You know how it is when you’re in a dressing room and even the smallest size available is still too baggy? What, that’s never happened to you? Well, just in case you know someone who is too small for a XXS or ’00,’ J. Crew has introduced a new ‘000’ size for women with a 30.5″ bust and a mere 23″ waist. What does someone with a waist that small look like? Probably a little like Keira Knightly who is famous for her waspy middle. Or burlesque star Dita von Teese who says she’s been wearing a corset for decades to keep her 22-inch waist as she ages.

However, the retailer has received some criticism for introducing the triple zero or ‘XXXS’ size. “J.Crew’s vanity sizing has reached a whole new level of crazy,” wrote the fashion blog Racked. “What’s next, negative numbers?” But is a triple zero really that much smaller than a regular ‘0’? After all, a ’00’ or a ‘0’ can range from a 22′ to a 25′ inch waist depending on the brand. And the fashion industry has long been accused of vanity sizing, a downwards trend in size numbers in recent decades despite the average woman becoming heavier over the same time period. According to the 2003 SizeUSA study, the average woman is about 5’4″ and 150 pounds, which is 20 pounds heavier than 40 years ago.

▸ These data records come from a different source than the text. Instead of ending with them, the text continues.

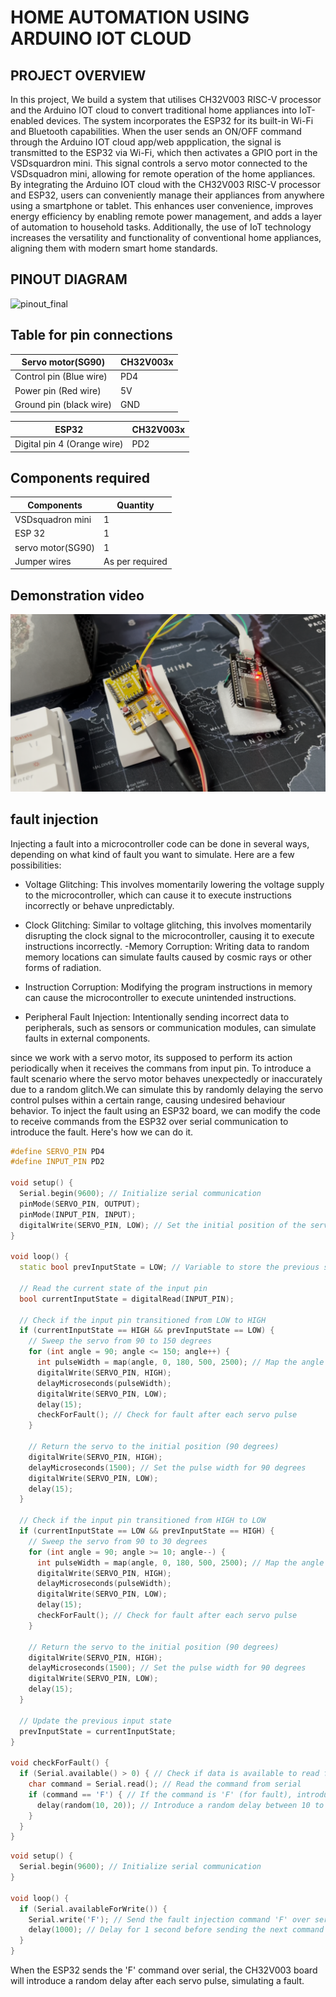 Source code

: # HOME AUTOMATION USING ARDUINO IOT CLOUD 

## PROJECT OVERVIEW
In this project, We build a system that utilises CH32V003 RISC-V processor and the Arduino IOT cloud to convert traditional home appliances into IoT-enabled devices. The system incorporates the ESP32 for its built-in Wi-Fi and Bluetooth capabilities. When the user sends an ON/OFF command through the Arduino IOT cloud app/web appplication, the signal is transmitted to the ESP32 via Wi-Fi, which then activates a GPIO port in the VSDsquardron mini. This signal controls a servo motor connected to the VSDsquadron mini, allowing for remote operation of the home appliances.  By integrating the Arduino IOT cloud with the CH32V003 RISC-V processor and ESP32, users can conveniently manage their appliances from anywhere using a smartphone or tablet. This enhances user convenience, improves energy efficiency by enabling remote power management, and adds a layer of automation to household tasks. Additionally, the use of IoT technology increases the versatility and functionality of conventional home appliances, aligning them with modern smart home standards.

## PINOUT DIAGRAM
![pinout_final](https://github.com/sathyanarayanat/VSD-Squadron-mini-internship/assets/71438522/7affb808-8237-4dcd-a462-842e7524d752)


## Table for pin connections

| Servo motor(SG90)  | CH32V003x |
| ------------- | ------------- |
| Control pin (Blue wire) | PD4 |
| Power pin (Red wire)  | 5V |
| Ground pin (black wire) | GND |

| ESP32 | CH32V003x |
| ------------- | ------------- |
| Digital pin 4 (Orange wire) | PD2 |

## Components required
| Components| Quantity |
| ------------- | ------------- |
| VSDsquadron mini | 1 |
| ESP 32  | 1 |
| servo motor(SG90) | 1 |
| Jumper wires | As per required |

## Demonstration video
[![Demonstration video](images/thumbnail.png)](https://drive.google.com/file/d/16y3WWIxM0j3iQrkFy_5D158Ioe6KJkg4/view?usp=sharing)

## fault injection

Injecting a fault into a microcontroller code can be done in several ways, depending on what kind of fault you want to simulate. Here are a few possibilities:

- Voltage Glitching: This involves momentarily lowering the voltage supply to the microcontroller, which can cause it to execute instructions incorrectly or behave unpredictably.

- Clock Glitching: Similar to voltage glitching, this involves momentarily disrupting the clock signal to the microcontroller, causing it to execute instructions incorrectly.
-Memory Corruption: Writing data to random memory locations can simulate faults caused by cosmic rays or other forms of radiation.

- Instruction Corruption: Modifying the program instructions in memory can cause the microcontroller to execute unintended instructions.

- Peripheral Fault Injection: Intentionally sending incorrect data to peripherals, such as sensors or communication modules, can simulate faults in external components.


since we work with a servo motor, its supposed to perform its action periodically when it receives the commans from input pin. To introduce a fault scenario where the servo motor behaves unexpectedly or inaccurately due to a random glitch.We can simulate this by randomly delaying the servo control pulses within a certain range, causing undesired behaviour behavior. To inject the fault using an ESP32 board, we can modify the code to receive commands from the ESP32 over serial communication to introduce the fault. Here's how we can do it.

```cpp
#define SERVO_PIN PD4
#define INPUT_PIN PD2

void setup() {
  Serial.begin(9600); // Initialize serial communication
  pinMode(SERVO_PIN, OUTPUT);
  pinMode(INPUT_PIN, INPUT);
  digitalWrite(SERVO_PIN, LOW); // Set the initial position of the servo to 90 degrees
}

void loop() {
  static bool prevInputState = LOW; // Variable to store the previous state of the input pin
  
  // Read the current state of the input pin
  bool currentInputState = digitalRead(INPUT_PIN);
  
  // Check if the input pin transitioned from LOW to HIGH
  if (currentInputState == HIGH && prevInputState == LOW) {
    // Sweep the servo from 90 to 150 degrees
    for (int angle = 90; angle <= 150; angle++) {
      int pulseWidth = map(angle, 0, 180, 500, 2500); // Map the angle to the PWM pulse width
      digitalWrite(SERVO_PIN, HIGH);
      delayMicroseconds(pulseWidth);
      digitalWrite(SERVO_PIN, LOW);
      delay(15);
      checkForFault(); // Check for fault after each servo pulse
    }
    
    // Return the servo to the initial position (90 degrees)
    digitalWrite(SERVO_PIN, HIGH);
    delayMicroseconds(1500); // Set the pulse width for 90 degrees
    digitalWrite(SERVO_PIN, LOW);
    delay(15);
  }
  
  // Check if the input pin transitioned from HIGH to LOW
  if (currentInputState == LOW && prevInputState == HIGH) {
    // Sweep the servo from 90 to 30 degrees
    for (int angle = 90; angle >= 10; angle--) {
      int pulseWidth = map(angle, 0, 180, 500, 2500); // Map the angle to the PWM pulse width
      digitalWrite(SERVO_PIN, HIGH);
      delayMicroseconds(pulseWidth);
      digitalWrite(SERVO_PIN, LOW);
      delay(15);
      checkForFault(); // Check for fault after each servo pulse
    }
    
    // Return the servo to the initial position (90 degrees)
    digitalWrite(SERVO_PIN, HIGH);
    delayMicroseconds(1500); // Set the pulse width for 90 degrees
    digitalWrite(SERVO_PIN, LOW);
    delay(15);
  }
  
  // Update the previous input state
  prevInputState = currentInputState;
}

void checkForFault() {
  if (Serial.available() > 0) { // Check if data is available to read from serial
    char command = Serial.read(); // Read the command from serial
    if (command == 'F') { // If the command is 'F' (for fault), introduce a random delay
      delay(random(10, 20)); // Introduce a random delay between 10 to 20 milliseconds
    }
  }
}

```
```cpp
void setup() {
  Serial.begin(9600); // Initialize serial communication
}

void loop() {
  if (Serial.availableForWrite()) {
    Serial.write('F'); // Send the fault injection command 'F' over serial
    delay(1000); // Delay for 1 second before sending the next command
  }
}
```

When the ESP32 sends the 'F' command over serial, the CH32V003 board will introduce a random delay after each servo pulse, simulating a fault.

“According to standard size measurements, that average 155 pound woman should be wearing a size 16, but thanks to vanity-sizing, she’s probably buying a size 10 or 12,” Jim Lovejoy, the industry director for the SizeUSA survey, told Newsweek. “Most companies aren’t using the standard ASTM [American Society for Testing and Materials] sizes any more. Sizes have been creeping up a half inch at a time so that women can fit into smaller sizes and feel good about it.”

But J. Crew insists that the new ‘000’ size has nothing to do with vanity. “We are simply addressing the demand coming from Asia for smaller sizes than what we had carried,” a J. Crew spokesperson told Today. “Our sizes typically run big and the Asia market tends to run small.” And it’s true that all that vanity sizing has left the truly small out in the cold and not just in Asia. Nicole Miller introduced a size 0 (25½-inch waist) about 15 years ago because the company had a strong presence in California there was lots of demand from their Asian customers for something smaller.

In the meantime, we’ve all gotten used to the idea of a size zero—and thanks to vanity sizing more of us can fit into one. Even the double zero doesn’t look as strange as it used to. So who knows, maybe sizes will keep creeping into the negative side of the number line and we’ll all be some kind of zero.